But I believe there is a center; it's probably more appropriate to think of as a pit.

It's the Spirit of, for, and by, Rebellion. Rebellion for it's own sake.

You know, the First Rebellion, courtesy the father of lies, the first "eff you" to the "Establishment."

The First Rebellion still continues, obviously.

Gagdad Bob said...

Will--

You are so right--I should have mentioned rebellion. It is rebellion for it's own sake, for the world is regarded as wrong, so it must be changed by any means necessary.

There is also a spiritual intoxication that is always associated with the rebellion. You see this in the intoxicated, intemperate language that permeates the left.

LiquidLifeHacker said...

yes Will...its a rebellion that continues from childhood and grows right into adulthood...so basically the lefty bunch never humbled their hearts?

LiquidLifeHacker said...

BTW Bob...how long were you in a band?

Gagdad Bob said...

Let's see... I guess the band must have started in 1979.... I was the worst of the three gutarists, so I was promoted to bass. The band remained together in some form or fashion until about 1982.

After I left, the band eventually transformed into a group called Sun 60, and even released a few albums. But the sound and style of Sun 60 had no commonality whatsoever with the original vision. Not recommended.

LiquidLifeHacker said...

Well, I love it that you share the pictures with us...I can tell that you were having a good time! I just get tickled at the hair and the clothes...hahahahha

Anonymous said...

Sun 60? Is this them?

So, we've got these tantalizing pictures coming out - when do we get to hear some mp3s??? (pssst - Gagboy, create a diversion and Gagmom can upload them...well, after she converts them from 8-track)

Gagdad Bob said...

That's them. Dave was our keyboard player. His brother Eddie was our singer and rhythm guitarist. Eddie switched over to bass in Sun 60. Joan, the lead singer of Sun 60, was not in the original group, as girls were Not Allowed.

I grew up with Dave and Eddie, and their parents still live half a block down the street from me. Dave is now a successful film composer.

Actually in fairness to Sun 60, they would probably not trace their roots all the way back to our little enterprise, because our band bagan with me and Eddie, while Sun 60 was the vision of Dave and Joan.... Still, It's like tracing the Beatles back to the Quarrymen....

Anonymous said...

"Again, somehow there was no understanding of the extraordinary sacrifices people had made in the past to make my unbelievably easy and pleasant life possible. My father lived through W.W.II and served in the British army, but men of his generation didn't seem to want to talk about their experiences. Perhaps they were traumatized by them and wanted to go along with the ahistorical tenor of the times as a way to foster their own denial--much in the way the W.W. I generation didn't want to face up to Hitler in the 1930s."

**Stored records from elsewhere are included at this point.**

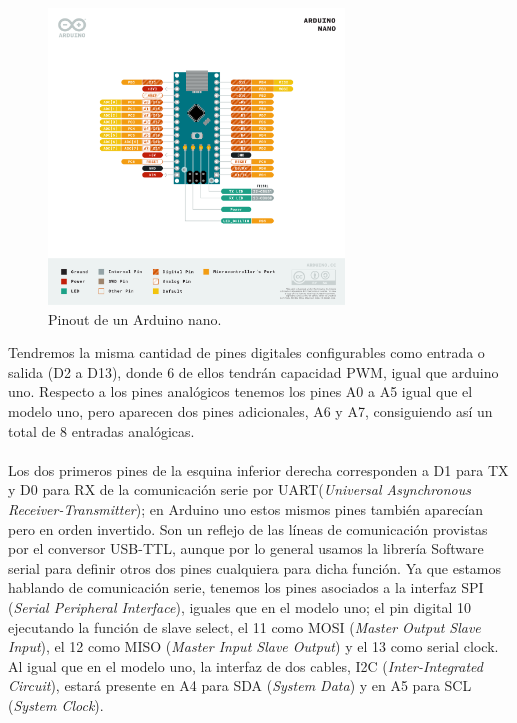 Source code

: \documentclass[12pt]{article}
\begin{document}
	\begin{figure}[h]
		\begin{center}
			\includegraphics[width=0.7\textwidth]{img/Pinout-NANO_official.png}
			\caption{Pinout de un Arduino nano.}
			\label{Pinout Arduino nano}
		\end{center}
	\end{figure}

	\pagebreak
	
	\noindent Tendremos la misma cantidad de pines digitales configurables como entrada o salida (D2 a D13), donde 6 de ellos tendrán capacidad PWM, igual que arduino uno. Respecto a los pines analógicos tenemos los pines A0 a A5 igual que el modelo uno, pero aparecen dos pines adicionales, A6 y A7, consiguiendo así un total de 8 entradas analógicas. \\
	
	 \\
	
	\noindent Los dos primeros pines de la esquina inferior derecha corresponden a D1 para TX y D0 para RX de la comunicación serie por UART(\textit{Universal Asynchronous Receiver-Transmitter}); en Arduino uno estos mismos pines también aparecían pero en orden invertido. Son un reflejo de las líneas de comunicación provistas por el conversor USB-TTL, aunque por lo general usamos la librería Software serial para definir otros dos pines cualquiera para dicha función. Ya que estamos hablando de comunicación serie, tenemos los pines asociados a la interfaz SPI (\textit{Serial Peripheral Interface}), iguales que en el modelo uno; el pin digital 10 ejecutando la función de slave select, el 11 como MOSI (\textit{Master Output Slave Input}), el 12 como MISO (\textit{Master Input Slave Output}) y el 13 como serial clock. Al igual que en el modelo uno, la interfaz de dos cables, I2C (\textit{Inter-Integrated Circuit}), estará presente en A4 para SDA (\textit{System Data}) y en A5 para SCL (\textit{System Clock}). \\
	
\end{document}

There's a fascinating site I've been following for the last few years that addresses these issues through a concept called Generational Dynamics.

This guy, John Xenakis, is a mathematician who started studying historical trends in order to predict the stock market. In the process he stumbled upon his theory, called Generational Dynamics, which shows that each culture repeats a near identical pattern every 80 or so years revolving around major wars.

In a nutshell: one generation fights a major war (genocidal war, in his parlance) and so long as those who lived through these horrors govern society they will do everything they can to prevent another such conflict - from appeasement to smaller conflicts. However, as soon as that generation dies off you have the sheltered offspring in power who will more readily enter into such a conflict.

Kind of a Hegelian fatalism backed up by numbers.

He has fascinating data on many social trends and a thorough analysis of the history of several cultures based on his hypothesis - and he's been frighteningly dead on for the last 4 years.

Which, I'll warn you, is pretty sobering in light of his upcoming predictions. When mathematicians and theologians start coming to similar conclusions it might be time to get your house in order. ;)

Anyway, the site is an interesting read.

Anonymous said...

Bob -

Well, you'd better get some royalties once Sun 60 starts using you in their promotional material: "Formerly Affiliated with best-selling author/philosopher/blogger Gagdad Bob!!!"

Kind of like the former back-up singers who go around claming they're The Temptations or The Platters.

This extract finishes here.